Your goal
Reproduce the listing below as it stands. Leave out each image.

Given entries
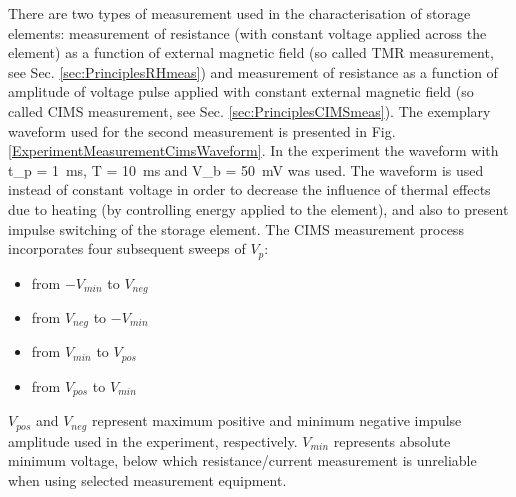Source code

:     There are two types of measurement used in the characterisation of storage elements: measurement of resistance (with constant voltage applied across the element) as a function of external magnetic field (so called TMR measurement, see Sec. \ref{sec:PrinciplesRHmeas}) and measurement of resistance as a function of amplitude of voltage pulse applied with constant external magnetic field (so called CIMS measurement, see Sec. \ref{sec:PrinciplesCIMSmeas}). The exemplary waveform used for the second measurement is presented in Fig. \ref{ExperimentMeasurementCimsWaveform}. In the experiment the waveform with \SI[parse-numbers = false, number-math-rm = \ensuremath]{t_p = 1}{\milli\second},  \SI[parse-numbers = false, number-math-rm = \ensuremath]{T = 10}{\milli\second} and \SI[parse-numbers = false, number-math-rm = \ensuremath]{V_b = 50}{\milli\volt} was used. The waveform is used instead of constant voltage in order to decrease the influence of thermal effects due to heating (by controlling energy applied to the element), and also to present impulse switching of the storage element. The CIMS measurement process incorporates four subsequent sweeps of $V_p$:
    
    \begin{itemize}[noitemsep,label=\textbullet]
    	\item from $-V_{min}$ to $V_{neg}$
    	\item from $V_{neg}$ to $-V_{min}$
    	\item from $V_{min}$ to $V_{pos}$
    	\item from $V_{pos}$ to $V_{min}$
    \end{itemize}
    
    $V_{pos}$ and $V_{neg}$ represent maximum positive and minimum negative impulse amplitude used in the experiment, respectively. $V_{min}$ represents absolute minimum voltage, below which resistance/current measurement is unreliable when using selected measurement equipment.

Completed exercise
Source code

:     There are two types of measurement used in the characterisation of storage elements: measurement of resistance (with constant voltage applied across the element) as a function of external magnetic field (so called TMR measurement, see Sec. \ref{sec:PrinciplesRHmeas}) and measurement of resistance as a function of amplitude of voltage pulse applied with constant external magnetic field (so called CIMS measurement, see Sec. \ref{sec:PrinciplesCIMSmeas}). The exemplary waveform used for the second measurement is presented in Fig. \ref{ExperimentMeasurementCimsWaveform}. In the experiment the waveform with \SI[parse-numbers = false, number-math-rm = \ensuremath]{t_p = 1}{\milli\second},  \SI[parse-numbers = false, number-math-rm = \ensuremath]{T = 10}{\milli\second} and \SI[parse-numbers = false, number-math-rm = \ensuremath]{V_b = 50}{\milli\volt} was used. The waveform is used instead of constant voltage in order to decrease the influence of thermal effects due to heating (by controlling energy applied to the element), and also to present impulse switching of the storage element. The CIMS measurement process incorporates four subsequent sweeps of $V_p$:
    
    \begin{itemize}[noitemsep,label=\textbullet]
    	\item from $-V_{min}$ to $V_{neg}$
    	\item from $V_{neg}$ to $-V_{min}$
    	\item from $V_{min}$ to $V_{pos}$
    	\item from $V_{pos}$ to $V_{min}$
    \end{itemize}
    
    $V_{pos}$ and $V_{neg}$ represent maximum positive and minimum negative impulse amplitude used in the experiment, respectively. $V_{min}$ represents absolute minimum voltage, below which resistance/current measurement is unreliable when using selected measurement equipment.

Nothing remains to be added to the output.